In re CRC, 20000286.

Citation2001 ND 83,625 N.W.2d 533
Decision Date01 May 2001
Docket NumberNo. 20000286.,20000286.
PartiesIn the Interest of C.R.C., a child. Charles R. Sheeley, Richland County Juvenile Supervisor, Petitioner and Appellee, v. C.R.C., a child; C.A.M.C., and S.B., parents of said child, Respondents. C.A.M.C., Respondent and Appellant.
CourtUnited States State Supreme Court of North Dakota

Ronald W. McBeth (on brief), Assistant State's Attorney, Wahpeton, ND, for appellee.
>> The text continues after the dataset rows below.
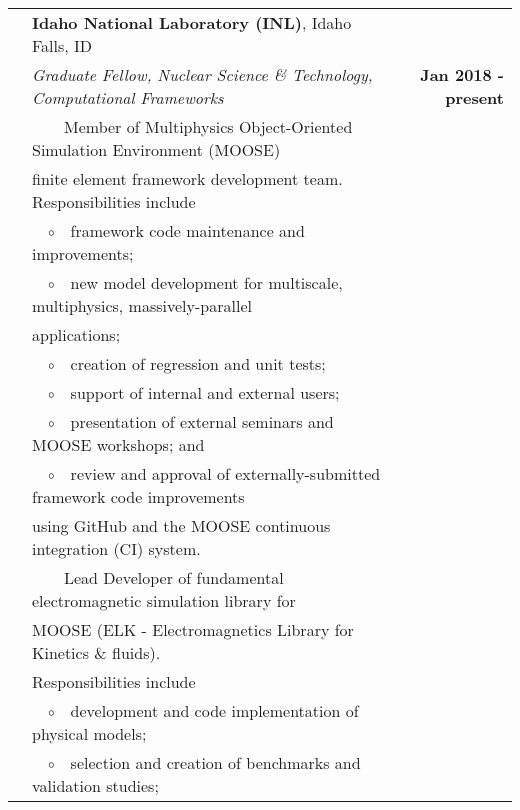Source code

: \documentclass{article}
\newcommand{\tabitem}{~~\textbullet~~}
\newcommand{\tabitemii}{~~$\circ$~~}
\begin{document}
\begin{tabularx}{\textwidth}{l X r}
	\hspace{2em} & \textbf{Idaho National Laboratory (INL)}, Idaho Falls, ID & \\
	& \textit{Graduate Fellow, Nuclear Science \& Technology, Computational Frameworks} & \textbf{Jan 2018 - present} \\
	& \tabitem Member of Multiphysics Object-Oriented Simulation Environment (MOOSE) & \\
	& \hspace{1.5em} finite element framework development team. Responsibilities include & \\
		& \hspace{1.5em} \tabitemii framework code maintenance and improvements; & \\
		& \hspace{1.5em} \tabitemii new model development for multiscale, multiphysics, massively-parallel & \\
		& \hspace{3.4em} applications; & \\
		& \hspace{1.5em} \tabitemii creation of regression and unit tests; & \\
		& \hspace{1.5em} \tabitemii support of internal and external users; & \\
		& \hspace{1.5em} \tabitemii presentation of external seminars and MOOSE workshops; and & \\
		& \hspace{1.5em} \tabitemii review and approval of externally-submitted framework code improvements & \\
		& \hspace{3.4em}  using GitHub and the MOOSE continuous integration (CI) system. & \\
	& \tabitem Lead Developer of fundamental electromagnetic simulation library for & \\
	& \hspace{1.5em} MOOSE (ELK - Electromagnetics Library for Kinetics \& fluids). & \\
	& \hspace{1.5em} Responsibilities include & \\
		& \hspace{1.5em} \tabitemii development and code implementation of physical models; & \\
		& \hspace{1.5em} \tabitemii selection and creation of benchmarks and validation studies; & \\

\end{tabularx}
\end{document}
Janel B. Fredericksen (on brief), Wahpeton, ND, for appellant.

KAPSNER, Justice.

[¶ 1] C.A.M.C. ("Connie")1 appeals from a juvenile court order terminating her parental rights to C.R.C. ("Courtney"), age 7. We conclude the evidence is clear and convincing that Courtney is a deprived child; the conditions and causes of deprivation are likely to continue or will not be remedied; and Courtney is suffering, or will probably suffer, serious physical, mental, moral, or emotional harm from the deprivation if Connie's parental rights are not terminated. We affirm.

I

[¶ 2] In 1994, Courtney was born to Connie and S.B. ("Steve"), who were never married. Later that year, Connie married another man, S.M. ("Simon"), and they had two children together. From March to July 1996, Courtney was placed in foster care in Wilkin County, Minnesota, after police responded to a domestic violence report. From August 1996 to July 1997, Courtney was again placed in foster care in Wilkin County when Connie was arrested and taken to a treatment center. After Connie and Simon moved to Traverse County, Minnesota, Child Protection Services conducted a child protection risk assessment, concluding Connie's children were at a high risk of abuse or neglect and were hungry, not toilet trained, and smelled; Courtney had bruises and unexplained injuries; animal feces were left on the floor in the house; the parents had poor home management skills; and the children were not properly supervised and received no affection. Subsequently, Connie and Simon voluntarily entered a Child Protection Service Plan, but the agency found little to no visible progress after four months. In September 1998, Connie voluntarily placed Courtney with the child's paternal aunt.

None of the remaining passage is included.